Con la Internet han aparecido nuevas herramientas y actores en el mundo de la información. Antes esta era manejada sólo por medios tradicionales de comunicación (radio, TV y prensa escrita). Pero con las nuevas tecnologías, cualquier persona puede decir o expresar sus ideas interactivamente.
Los nuevos receptores desean saber todo lo que pasa en el menor tiempo posible. Conscientes de esta demanda, como periodistas debemos aprender a ser rápidos de pensamiento y acción. Escribir pensando en la puesta en escena de lo que se quiere decir.
El periodista digital debe ser un internauta apasionado. No deberá ser repetitivo o monótono. Los textos deben ser de impacto, seductores, contundentes, atractivos y párrafos elocuentes que en todo momento capten la atención del usuario, y estos serán los elementos esenciales para incrementar cada día nuevos lectores digitales.
No se debe perder de vista que nuestro público está demasiado ocupado como para detenerse gratuitamente en una pantalla poco atractiva. Es importante siempre colocar una fotografía que acompañe a cada texto y de ser posible un vídeo, esto permite que el periodista digital esté bien capacitado.
Los datos más importantes, deben ser colocados en el primer párrafo. Hay que pensar como lector y no como periodista. La claridad de nuestro escrito no sólo dependerá del número de palabras sino de los conceptos que expresen. Es difícil seguir una frase de más de 20 ó 30 palabras.
Si los lectores desean profundizar en un tema u otro deberán leer la sección impresa, donde encontrarán mayores datos. No necesariamente el lector del periódico en papel y el de Internet son diferentes.

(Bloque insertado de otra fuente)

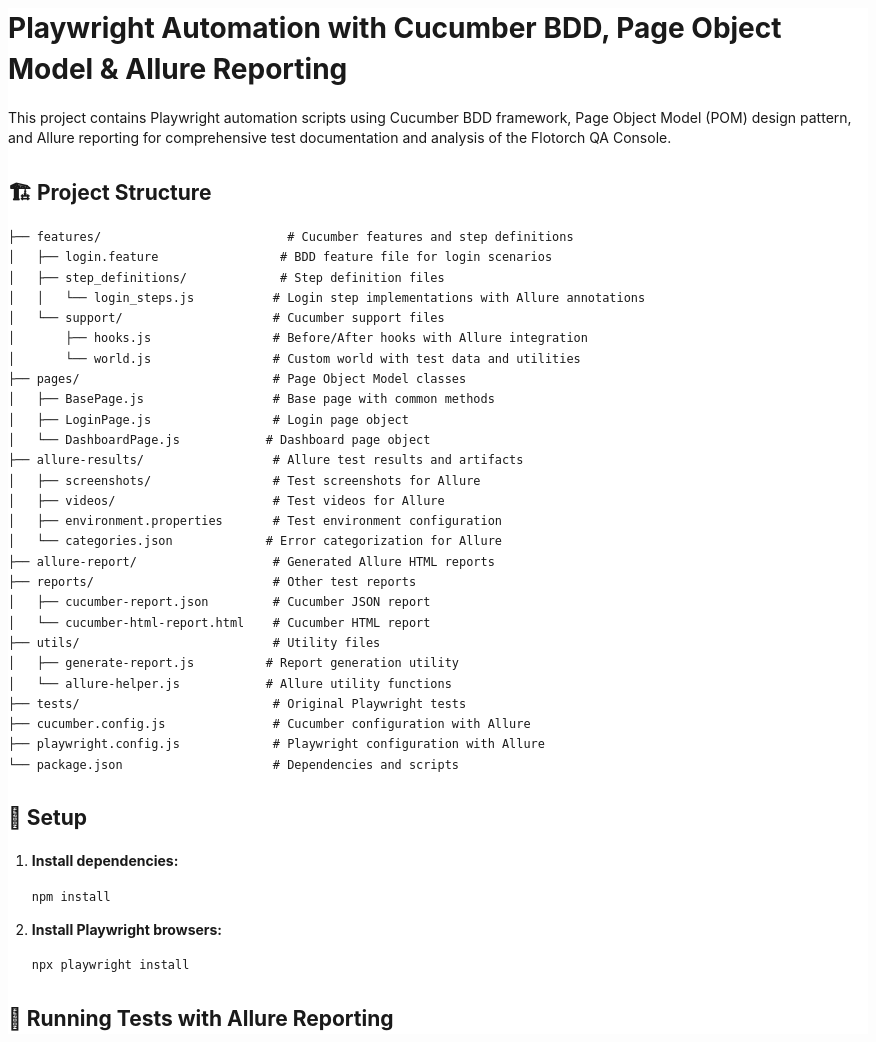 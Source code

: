 # Playwright Automation with Cucumber BDD, Page Object Model & Allure Reporting

This project contains Playwright automation scripts using Cucumber BDD framework, Page Object Model (POM) design pattern, and Allure reporting for comprehensive test documentation and analysis of the Flotorch QA Console.

## 🏗️ Project Structure

```
├── features/                          # Cucumber features and step definitions
│   ├── login.feature                 # BDD feature file for login scenarios
│   ├── step_definitions/             # Step definition files
│   │   └── login_steps.js           # Login step implementations with Allure annotations
│   └── support/                     # Cucumber support files
│       ├── hooks.js                 # Before/After hooks with Allure integration
│       └── world.js                 # Custom world with test data and utilities
├── pages/                           # Page Object Model classes
│   ├── BasePage.js                  # Base page with common methods
│   ├── LoginPage.js                 # Login page object
│   └── DashboardPage.js            # Dashboard page object
├── allure-results/                  # Allure test results and artifacts
│   ├── screenshots/                 # Test screenshots for Allure
│   ├── videos/                      # Test videos for Allure
│   ├── environment.properties       # Test environment configuration
│   └── categories.json             # Error categorization for Allure
├── allure-report/                   # Generated Allure HTML reports
├── reports/                         # Other test reports
│   ├── cucumber-report.json         # Cucumber JSON report
│   └── cucumber-html-report.html    # Cucumber HTML report
├── utils/                           # Utility files
│   ├── generate-report.js          # Report generation utility
│   └── allure-helper.js            # Allure utility functions
├── tests/                           # Original Playwright tests
├── cucumber.config.js               # Cucumber configuration with Allure
├── playwright.config.js             # Playwright configuration with Allure
└── package.json                     # Dependencies and scripts
```

## 🚀 Setup

1. **Install dependencies:**
   ```bash
   npm install
   ```

2. **Install Playwright browsers:**
   ```bash
   npx playwright install
   ```

## 🎯 Running Tests with Allure Reporting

Aunque en países como el nuestro, la diferencia la marca el poco acceso a este servicio (sólo el veinte por ciento de los nicaragüenses tienen acceso a esta herramienta tecnológica).
Muchos periodistas diluyen los datos relevantes o las conclusiones en varios párrafos: obligan al lector a leer lo mismo no una, sino cinco o seis veces: ¡un error mortal en Internet!

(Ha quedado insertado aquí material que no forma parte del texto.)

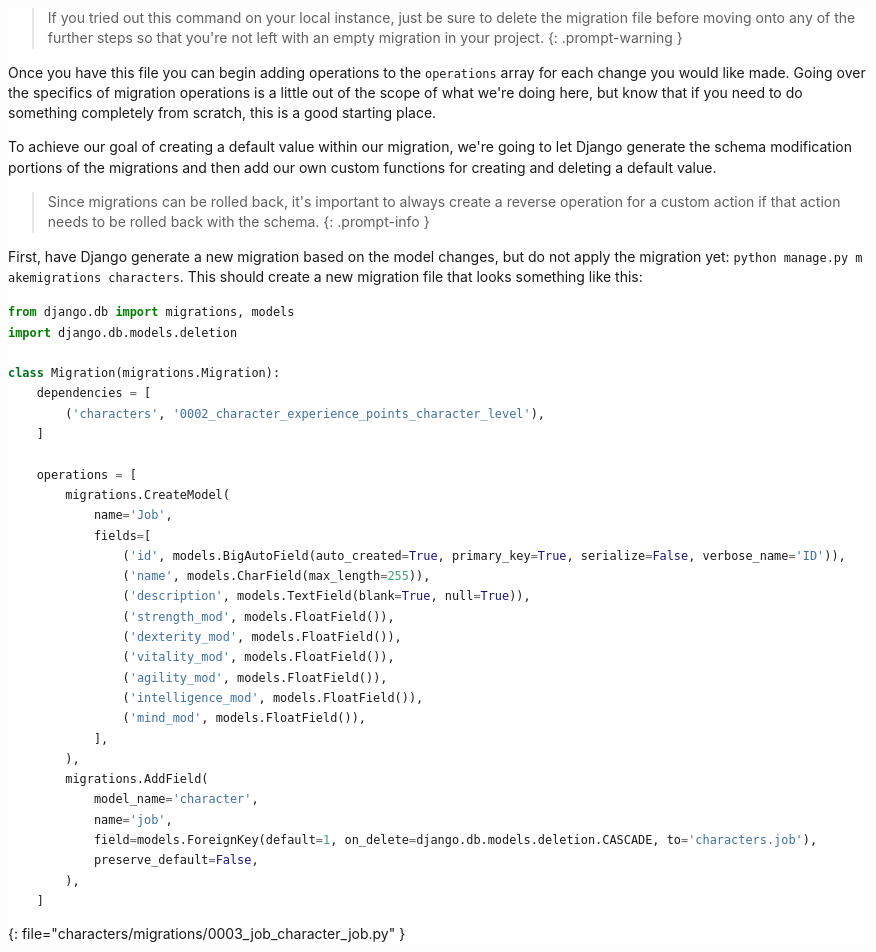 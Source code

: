 
> If you tried out this command on your local instance, just be sure to delete the migration file before moving onto any of the further steps so that you're not left with an empty migration in your project.
{: .prompt-warning }

Once you have this file you can begin adding operations to the `operations` array for each change you would like made. Going over the specifics of migration operations is a little out of the scope of what we're doing here, but know that if you need to do something completely from scratch, this is a good starting place.

To achieve our goal of creating a default value within our migration, we're going to let Django generate the schema modification portions of the migrations and then add our own custom functions for creating and deleting a default value.

> Since migrations can be rolled back, it's important to always create a reverse operation for a custom action if that action needs to be rolled back with the schema.
{: .prompt-info }

First, have Django generate a new migration based on the model changes, but do not apply the migration yet: `python manage.py makemigrations characters`. This should create a new migration file that looks something like this:

```python
from django.db import migrations, models
import django.db.models.deletion

class Migration(migrations.Migration):
    dependencies = [
        ('characters', '0002_character_experience_points_character_level'),
    ]

    operations = [
        migrations.CreateModel(
            name='Job',
            fields=[
                ('id', models.BigAutoField(auto_created=True, primary_key=True, serialize=False, verbose_name='ID')),
                ('name', models.CharField(max_length=255)),
                ('description', models.TextField(blank=True, null=True)),
                ('strength_mod', models.FloatField()),
                ('dexterity_mod', models.FloatField()),
                ('vitality_mod', models.FloatField()),
                ('agility_mod', models.FloatField()),
                ('intelligence_mod', models.FloatField()),
                ('mind_mod', models.FloatField()),
            ],
        ),
        migrations.AddField(
            model_name='character',
            name='job',
            field=models.ForeignKey(default=1, on_delete=django.db.models.deletion.CASCADE, to='characters.job'),
            preserve_default=False,
        ),
    ]

```
{: file="characters/migrations/0003_job_character_job.py" }
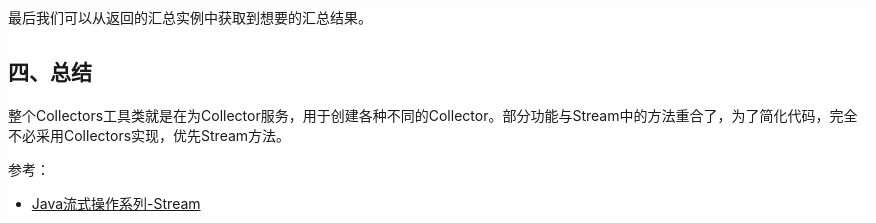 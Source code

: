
 ```text
```
最后我们可以从返回的汇总实例中获取到想要的汇总结果。
## 四、总结
整个Collectors工具类就是在为Collector服务，用于创建各种不同的Collector。部分功能与Stream中的方法重合了，为了简化代码，完全不必采用Collectors实现，优先Stream方法。

参考：
- [Java流式操作系列-Stream](Java流式操作系列-Stream.md)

Si se redacta muchos temas en un párrafo, los usuarios nunca conseguirán ver la segunda idea, si el ojo no se detiene en la primera.

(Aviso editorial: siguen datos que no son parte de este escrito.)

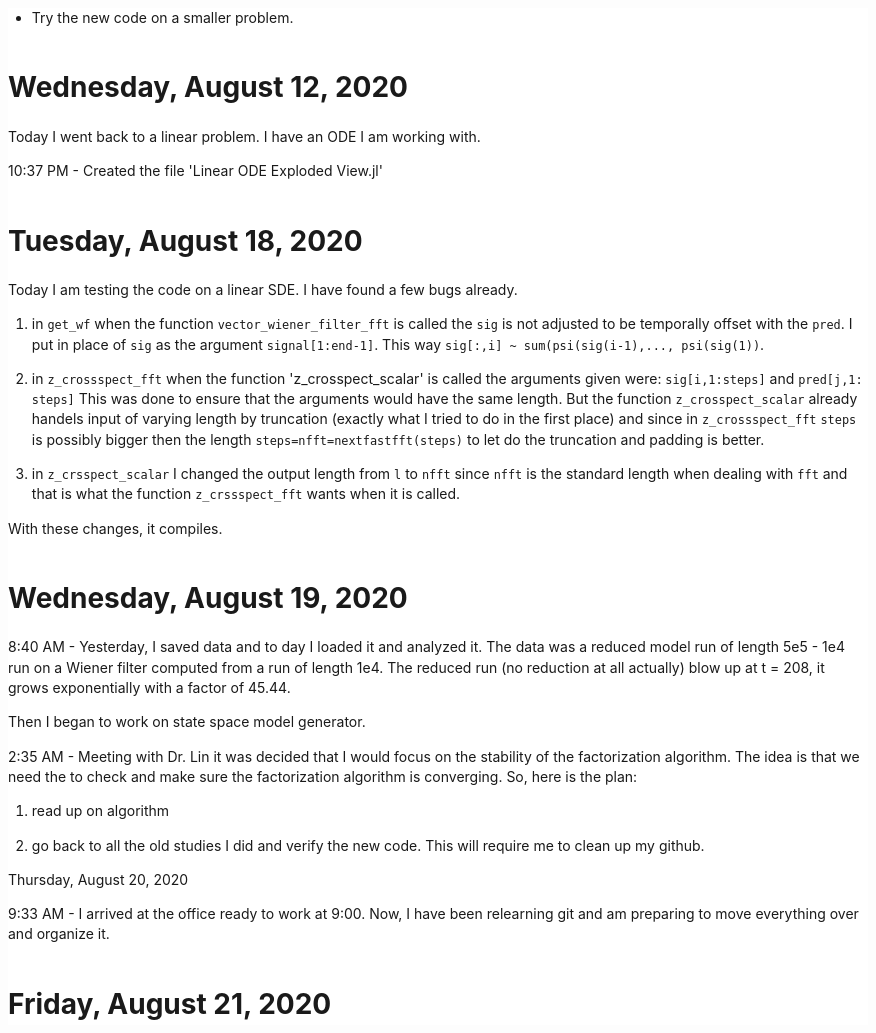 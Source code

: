 * Try the new code on a smaller problem.

# Wednesday, August 12, 2020

Today I went back to a linear problem. I have an ODE I am working with. 

10:37 PM - Created the file 'Linear ODE Exploded View.jl'

# Tuesday, August 18, 2020

Today I am testing the code on a linear SDE. I have found a few bugs already. 

1.  in `get_wf` when the function `vector_wiener_filter_fft` is called the `sig` is not adjusted to be temporally offset with the `pred`. I put in place of `sig` as the argument `signal[1:end-1]`. This way `sig[:,i] ~ sum(psi(sig(i-1),..., psi(sig(1))`.

2.  in `z_crossspect_fft` when the function 'z_crosspect_scalar' is called the arguments given were: `sig[i,1:steps]` and `pred[j,1:steps]` This was done to ensure that the arguments would have the same length. But the function `z_crosspect_scalar` already handels input of varying length by truncation (exactly what I tried to do in the first place) and since in `z_crossspect_fft` `steps` is possibly bigger then the length `steps=nfft=nextfastfft(steps)` to let do the truncation and padding is better. 

3.  in `z_crsspect_scalar` I changed the output length from `l` to `nfft` since `nfft` is the standard length when dealing with `fft` and that is what the function `z_crssspect_fft` wants when it is called.

With these changes, it compiles.

# Wednesday, August 19, 2020

8:40 AM - Yesterday, I saved data and to day I loaded it and analyzed it. The data was a reduced model run of length 5e5 - 1e4 run on a Wiener filter computed from a run of length 1e4. The reduced run (no reduction at all actually) blow up at t = 208, it grows exponentially with a factor of 45.44.

Then I began to work on state space model generator.

2:35 AM - Meeting with Dr. Lin it was decided that I would focus on the stability of the factorization algorithm. The idea is that we need the to check and make sure the factorization algorithm is converging. So, here is the plan:

1.  read up on algorithm

2.  go back to all the old studies I did and verify the new code. This will require me to clean up my github.

Thursday, August 20, 2020

9:33 AM - I arrived at the office ready to work at 9:00. Now, I have been relearning git and am preparing to move everything over and organize it.

# Friday, August 21, 2020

En términos prácticos y de economía del lenguaje, la voz pasiva alarga las frases.
Recuerde siempre usar frases en voz activa, la voz pasiva resta fuerza.
Un buen periodista siempre está atento a lo que su lector pide y trata de utilizar los “ganchos” para atraer, sin divorciar el titular del texto que vamos a redactar.
La tecnología hoy en día nos captura con sus avances y no podemos quedarnos al margen. Debemos acercarnos, aprender a convivir con ella. En esta era de la globalización, el periodismo digital toma auge y debe ser un reto o quizás nuestro instrumento de trabajo, crear nuestra propia “bitácora”, nuestro propio “blog”.